Minister for Immigration and Multicultural and Indigenous Affairs v SGLB (2004) 207 ALR 12

MZAPC v Minister for Immigration and Border Protection (2021) 390 ALR 590

SZNBX v Minister for Immigration and Citizenship (2009) 112 ALD 475

Wei v Minister for Immigration and Border Protection (2015) 257 CLR 22

Division: Division 2 General Federal Law
Number of paragraphs: 52
Date of hearing: 17 April 2023
Place:  Sydney
Solicitor for the Applicants: Mr Ahmadzai of Crystal Migration
Solicitor for the Respondents: Mr Goodwin of Australian Government Solicitor

ORDERS

SYG 190 of 2019

FEDERAL CIRCUIT AND FAMILY COURT OF AUSTRALIA (DIVISION 2)

BETWEEN:

NIRMAL SINGH

First Applicant

SARABJIT KAUR

Second Applicant

NANVEET KAUR KAJAL

Third Applicant

AND:

MINISTER FOR IMMIGRATION, CITIZENSHIP AND MULTICULTURAL AFFAIRS

First Respondent

ADMINISTRATIVE APPEALS TRIBUNAL

Second Respondent

order made by:

JUDGE GIVEN

DATE OF ORDER:

17 APRIL 2023

THE COURT ORDERS THAT:

1.The application filed on 25 January 2019 is dismissed.
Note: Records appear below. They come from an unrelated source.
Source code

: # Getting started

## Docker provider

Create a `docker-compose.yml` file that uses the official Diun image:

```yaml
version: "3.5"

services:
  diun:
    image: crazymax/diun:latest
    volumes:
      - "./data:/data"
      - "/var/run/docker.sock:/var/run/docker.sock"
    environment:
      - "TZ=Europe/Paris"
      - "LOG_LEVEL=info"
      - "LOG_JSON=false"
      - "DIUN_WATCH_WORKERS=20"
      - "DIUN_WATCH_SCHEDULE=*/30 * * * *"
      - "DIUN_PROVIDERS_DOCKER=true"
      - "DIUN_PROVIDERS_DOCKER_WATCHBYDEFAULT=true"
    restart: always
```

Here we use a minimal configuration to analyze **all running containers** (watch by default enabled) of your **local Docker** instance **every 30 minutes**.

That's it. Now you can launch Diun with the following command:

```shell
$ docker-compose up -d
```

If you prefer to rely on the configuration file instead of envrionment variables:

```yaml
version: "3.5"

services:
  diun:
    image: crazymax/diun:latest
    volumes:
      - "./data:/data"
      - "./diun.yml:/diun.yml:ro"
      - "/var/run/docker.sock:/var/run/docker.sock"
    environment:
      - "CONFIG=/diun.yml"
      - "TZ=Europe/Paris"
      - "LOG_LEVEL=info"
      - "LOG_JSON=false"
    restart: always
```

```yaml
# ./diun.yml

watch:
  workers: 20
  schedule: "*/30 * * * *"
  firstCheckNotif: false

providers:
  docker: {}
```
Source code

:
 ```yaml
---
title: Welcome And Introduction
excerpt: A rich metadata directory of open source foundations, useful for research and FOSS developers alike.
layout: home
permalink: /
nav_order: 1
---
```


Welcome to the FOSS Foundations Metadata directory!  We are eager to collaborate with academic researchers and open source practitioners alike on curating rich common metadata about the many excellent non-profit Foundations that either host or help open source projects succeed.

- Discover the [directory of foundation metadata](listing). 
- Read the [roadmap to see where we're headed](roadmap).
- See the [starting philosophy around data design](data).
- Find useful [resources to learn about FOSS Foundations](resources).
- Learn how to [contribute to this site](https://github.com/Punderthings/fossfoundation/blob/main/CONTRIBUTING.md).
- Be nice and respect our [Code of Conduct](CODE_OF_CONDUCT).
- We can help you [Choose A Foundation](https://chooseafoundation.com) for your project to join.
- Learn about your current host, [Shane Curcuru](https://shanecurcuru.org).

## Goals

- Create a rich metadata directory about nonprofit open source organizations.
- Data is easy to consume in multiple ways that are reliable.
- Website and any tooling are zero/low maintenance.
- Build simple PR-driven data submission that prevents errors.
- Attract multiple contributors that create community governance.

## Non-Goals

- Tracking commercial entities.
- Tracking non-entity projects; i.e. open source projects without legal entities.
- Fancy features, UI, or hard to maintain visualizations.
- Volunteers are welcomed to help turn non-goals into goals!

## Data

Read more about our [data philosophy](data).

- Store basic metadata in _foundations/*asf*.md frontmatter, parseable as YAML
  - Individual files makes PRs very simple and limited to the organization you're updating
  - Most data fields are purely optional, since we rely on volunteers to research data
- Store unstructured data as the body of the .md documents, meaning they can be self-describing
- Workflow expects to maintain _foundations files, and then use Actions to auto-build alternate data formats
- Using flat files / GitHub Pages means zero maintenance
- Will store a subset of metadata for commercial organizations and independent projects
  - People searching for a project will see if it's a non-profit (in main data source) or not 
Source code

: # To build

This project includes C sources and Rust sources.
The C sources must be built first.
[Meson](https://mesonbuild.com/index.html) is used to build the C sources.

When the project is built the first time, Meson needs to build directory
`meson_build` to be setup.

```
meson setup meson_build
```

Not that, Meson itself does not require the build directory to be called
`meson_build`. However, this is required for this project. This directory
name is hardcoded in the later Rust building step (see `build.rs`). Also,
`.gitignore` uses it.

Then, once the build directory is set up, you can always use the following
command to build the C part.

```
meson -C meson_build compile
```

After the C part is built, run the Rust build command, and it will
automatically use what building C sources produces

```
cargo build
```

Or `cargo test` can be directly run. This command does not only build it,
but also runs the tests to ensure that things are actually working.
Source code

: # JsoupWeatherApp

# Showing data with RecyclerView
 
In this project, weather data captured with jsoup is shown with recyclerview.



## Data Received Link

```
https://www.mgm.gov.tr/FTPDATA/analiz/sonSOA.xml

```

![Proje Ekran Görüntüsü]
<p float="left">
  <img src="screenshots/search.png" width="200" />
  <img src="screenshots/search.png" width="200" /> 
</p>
2.The first and second applicants must pay the first respondent’s costs and disbursements of and incidental to the application, fixed in the amount of $6,000.

3.Pursuant to r 17.02 of the Federal Circuit and Family Court of Australia (Division 2) (General Federal Law) Rules 2021 (Cth), orders 1 and 2 above not be entered until the date of the publication of written reasons for judgment (revised from transcript) which for the avoidance of doubt, and for the purposes of r 36.03 of the Federal Court Rules 2011 (Cth), will also be taken to be the date upon which the judgment was pronounced.

Note: The form of the order is subject to the entry in the Court’s records.

Note: The Court may vary or set aside a judgment or order to remedy minor typographical or grammatical errors (r 17.05(2)(g) Federal Circuit and Family Court of Australia (Division 2) (General Federal Law) Rules 2021 (Cth)), or to record a variation to the order pursuant to r 17.05 Federal Circuit and Family Court of Australia (Division 2) (General Federal Law) Rules 2021 (Cth).

EX TEMPORE REASONS FOR JUDGMENT
(revised from transcript)

JUDGE GIVEN:

  1. On 25 January 2019, an application to show cause was filed with the Court seeking review of a decision of the Administrative Appeals Tribunal (Tribunal), made on 3 January 2019, affirming a decision of a delegate of the first respondent to cancel the applicant’s Employer Nomination Scheme (Subclass 186) visa (visa). The visa was cancelled pursuant to s 101(b) of the Migration Act 1958 (Cth) (Act) because the applicant had given an incorrect answer in relation to his visa application form, and pursuant to s 103 of the Act, because he had provided a bogus document. The first applicant was the primary visa applicant (applicant).  The second and third applicants are the applicant’s wife and daughter (respectively). 

    Background

  2. On 19 November 2015, the applicant applied for the visa by completing an application form and submitting supporting documents, including an IELTS test report form dated 5 December 2014 and a certificate dated 18 July 2000 in relation to a Diploma in Mechanical Engineering issued by the State Board of Technical Education and Training in Hyderabad, India.  On 19 November 2015, the applicant (and consequently the second and third applicants) was granted the visa.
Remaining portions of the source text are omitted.